In an NRO post, Goldberg highlighted Davis' successful filibuster of a restrictive abortion bill in the Texas state legislature by describing the effort as “going on against the backdrop of the sensational Kermit Gosnell case in Pennsylvania” and recounted details of Gosnell's crimes. Krauthammer pushed similar tactics in his op-ed, suggesting Republicans pursue a “strategy for seizing the high ground on abortion” by invoking Gosnell, and claiming his strategy would "[c]hallenge the other side on substance. And watch them lose":
Last year's Kermit Gosnell trial was a seminal moment. The country was shown a baby butcher at work and national sentiment was nearly unanimous. Abortion-rights advocates ran away from Gosnell. But they can't hide from the issue.
This tactic of trying to tie legal abortion to Gosnell is a familiar strategy among anti-choice media figures, despite the fact that Gosnell's crimes bear no resemblance to legal abortions.
The attempt to tarnish safe, legal abortions by invoking the crimes of a single doctor distorts the conversation about abortion by hiding the fact that the majority of abortions in America are safe and conducted early in the pregnancy. The Guttmacher Institute reported that 88% of pregnancies occurred in the first trimester. Pro-choice group RH Reality Check reviewed responses to a congressional inquiry by 38 state attorneys general and found that “abortion in the United States is highly regulated and overwhelmingly safe.”

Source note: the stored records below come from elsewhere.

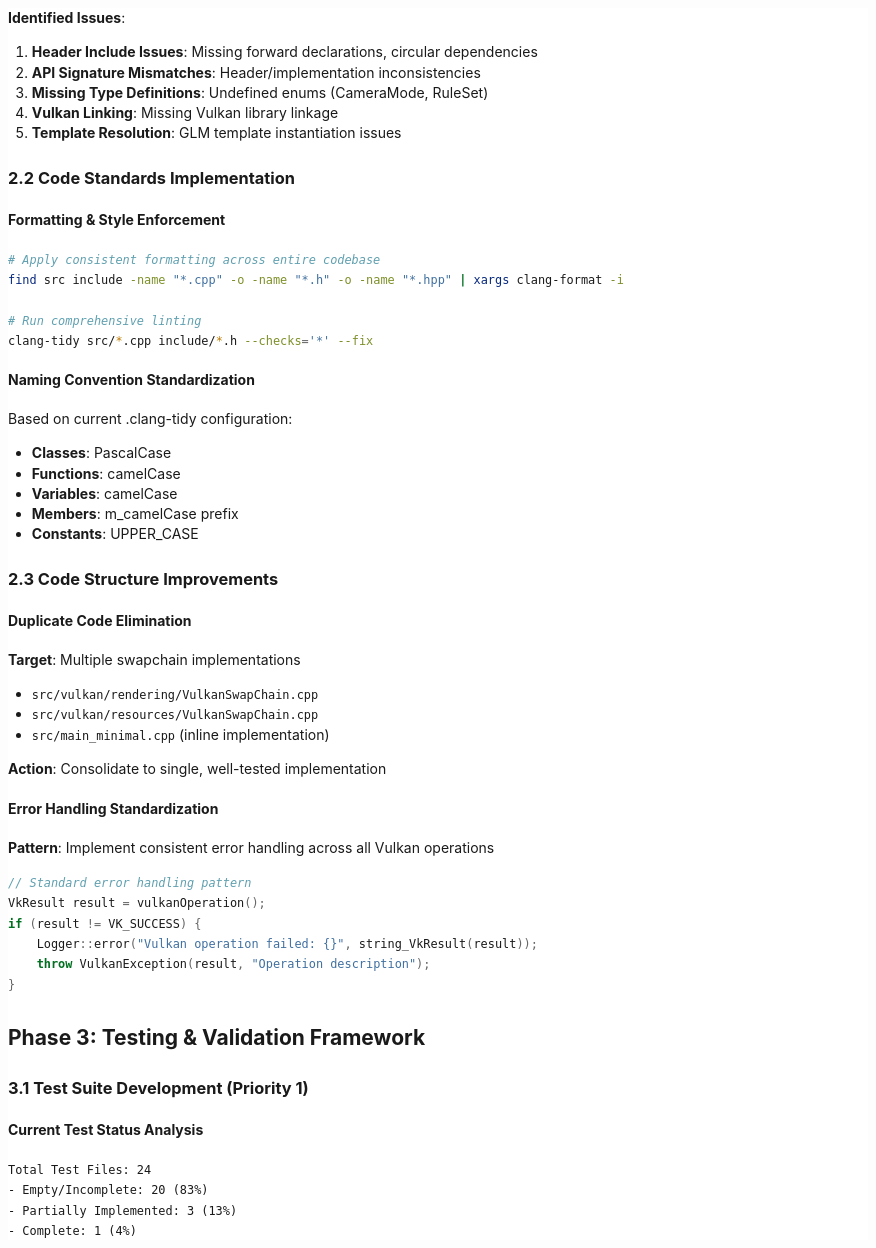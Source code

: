 **Identified Issues**:
1. **Header Include Issues**: Missing forward declarations, circular dependencies
2. **API Signature Mismatches**: Header/implementation inconsistencies  
3. **Missing Type Definitions**: Undefined enums (CameraMode, RuleSet)
4. **Vulkan Linking**: Missing Vulkan library linkage
5. **Template Resolution**: GLM template instantiation issues

### 2.2 Code Standards Implementation

#### Formatting & Style Enforcement
```bash
# Apply consistent formatting across entire codebase
find src include -name "*.cpp" -o -name "*.h" -o -name "*.hpp" | xargs clang-format -i

# Run comprehensive linting
clang-tidy src/*.cpp include/*.h --checks='*' --fix
```

#### Naming Convention Standardization
Based on current .clang-tidy configuration:
- **Classes**: PascalCase
- **Functions**: camelCase
- **Variables**: camelCase
- **Members**: m_camelCase prefix
- **Constants**: UPPER_CASE

### 2.3 Code Structure Improvements

#### Duplicate Code Elimination
**Target**: Multiple swapchain implementations
- `src/vulkan/rendering/VulkanSwapChain.cpp`
- `src/vulkan/resources/VulkanSwapChain.cpp`
- `src/main_minimal.cpp` (inline implementation)

**Action**: Consolidate to single, well-tested implementation

#### Error Handling Standardization
**Pattern**: Implement consistent error handling across all Vulkan operations
```cpp
// Standard error handling pattern
VkResult result = vulkanOperation();
if (result != VK_SUCCESS) {
    Logger::error("Vulkan operation failed: {}", string_VkResult(result));
    throw VulkanException(result, "Operation description");
}
```

## Phase 3: Testing & Validation Framework

### 3.1 Test Suite Development (Priority 1)

#### Current Test Status Analysis
```
Total Test Files: 24
- Empty/Incomplete: 20 (83%)
- Partially Implemented: 3 (13%)
- Complete: 1 (4%)
```
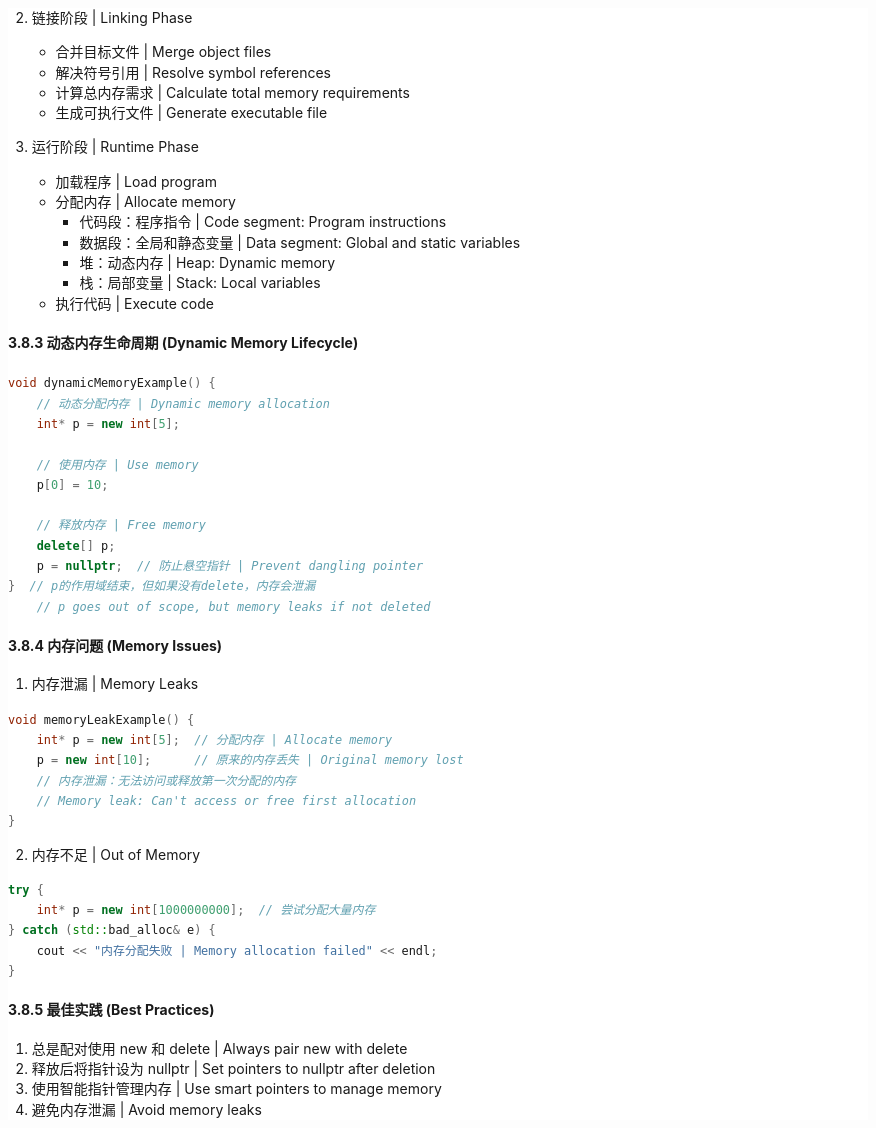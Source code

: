 2. 链接阶段 | Linking Phase
   - 合并目标文件 | Merge object files
   - 解决符号引用 | Resolve symbol references
   - 计算总内存需求 | Calculate total memory requirements
   - 生成可执行文件 | Generate executable file

3. 运行阶段 | Runtime Phase
   - 加载程序 | Load program
   - 分配内存 | Allocate memory
     - 代码段：程序指令 | Code segment: Program instructions
     - 数据段：全局和静态变量 | Data segment: Global and static variables
     - 堆：动态内存 | Heap: Dynamic memory
     - 栈：局部变量 | Stack: Local variables
   - 执行代码 | Execute code

#### 3.8.3 动态内存生命周期 (Dynamic Memory Lifecycle)
```cpp
void dynamicMemoryExample() {
    // 动态分配内存 | Dynamic memory allocation
    int* p = new int[5];
    
    // 使用内存 | Use memory
    p[0] = 10;
    
    // 释放内存 | Free memory
    delete[] p;
    p = nullptr;  // 防止悬空指针 | Prevent dangling pointer
}  // p的作用域结束，但如果没有delete，内存会泄漏 
    // p goes out of scope, but memory leaks if not deleted
```

#### 3.8.4 内存问题 (Memory Issues)
1. 内存泄漏 | Memory Leaks
```cpp
void memoryLeakExample() {
    int* p = new int[5];  // 分配内存 | Allocate memory
    p = new int[10];      // 原来的内存丢失 | Original memory lost
    // 内存泄漏：无法访问或释放第一次分配的内存
    // Memory leak: Can't access or free first allocation
}
```

2. 内存不足 | Out of Memory
```cpp
try {
    int* p = new int[1000000000];  // 尝试分配大量内存
} catch (std::bad_alloc& e) {
    cout << "内存分配失败 | Memory allocation failed" << endl;
}
```

#### 3.8.5 最佳实践 (Best Practices)
1. 总是配对使用 new 和 delete | Always pair new with delete
2. 释放后将指针设为 nullptr | Set pointers to nullptr after deletion
3. 使用智能指针管理内存 | Use smart pointers to manage memory
4. 避免内存泄漏 | Avoid memory leaks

Restricting access to abortion risks pushing women towards unsafe procedures. The American Journal of Public Health found that women are more likely to seek unsafe and unlawful operation with access barriers to legal abortion:
Several studies indicate that the factors causing women to delay abortions until the second trimester include cost and access barriers, late detection of pregnancy, and difficulty deciding whether to continue the pregnancy. In part because of their increased vulnerability to these barriers, low-income women and women of color are more likely than are other women to have second-trimester abortions.